### Work item
Wherever the string "boot" appears in the listing, copy that line.
----
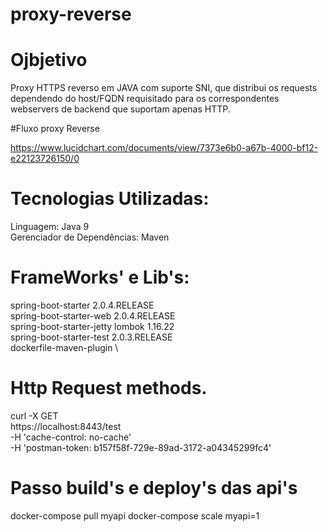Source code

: # proxy-reverse

# Ojbjetivo

Proxy HTTPS reverso em JAVA com suporte SNI, que distribui os requests dependendo do host/FQDN requisitado para os correspondentes webservers de backend que suportam apenas HTTP.

#Fluxo proxy Reverse

https://www.lucidchart.com/documents/view/7373e6b0-a67b-4000-bf12-e22123726150/0

# Tecnologias Utilizadas:

Linguagem: Java 9 \
Gerenciador de Dependências: Maven

# FrameWorks' e Lib's:
spring-boot-starter 2.0.4.RELEASE \
spring-boot-starter-web 2.0.4.RELEASE \
spring-boot-starter-jetty
lombok 1.16.22 \
spring-boot-starter-test 2.0.3.RELEASE \
dockerfile-maven-plugin \

# Http Request methods.
curl -X GET \
  https://localhost:8443/test \
  -H 'cache-control: no-cache' \
  -H 'postman-token: b157f58f-729e-89ad-3172-a04345299fc4'
# Passo build's e deploy's das api's
  docker-compose pull myapi
  docker-compose scale myapi=1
----
### Written solution
spring-boot-starter 2.0.4.RELEASE \
spring-boot-starter-web 2.0.4.RELEASE \
spring-boot-starter-jetty
spring-boot-starter-test 2.0.3.RELEASE \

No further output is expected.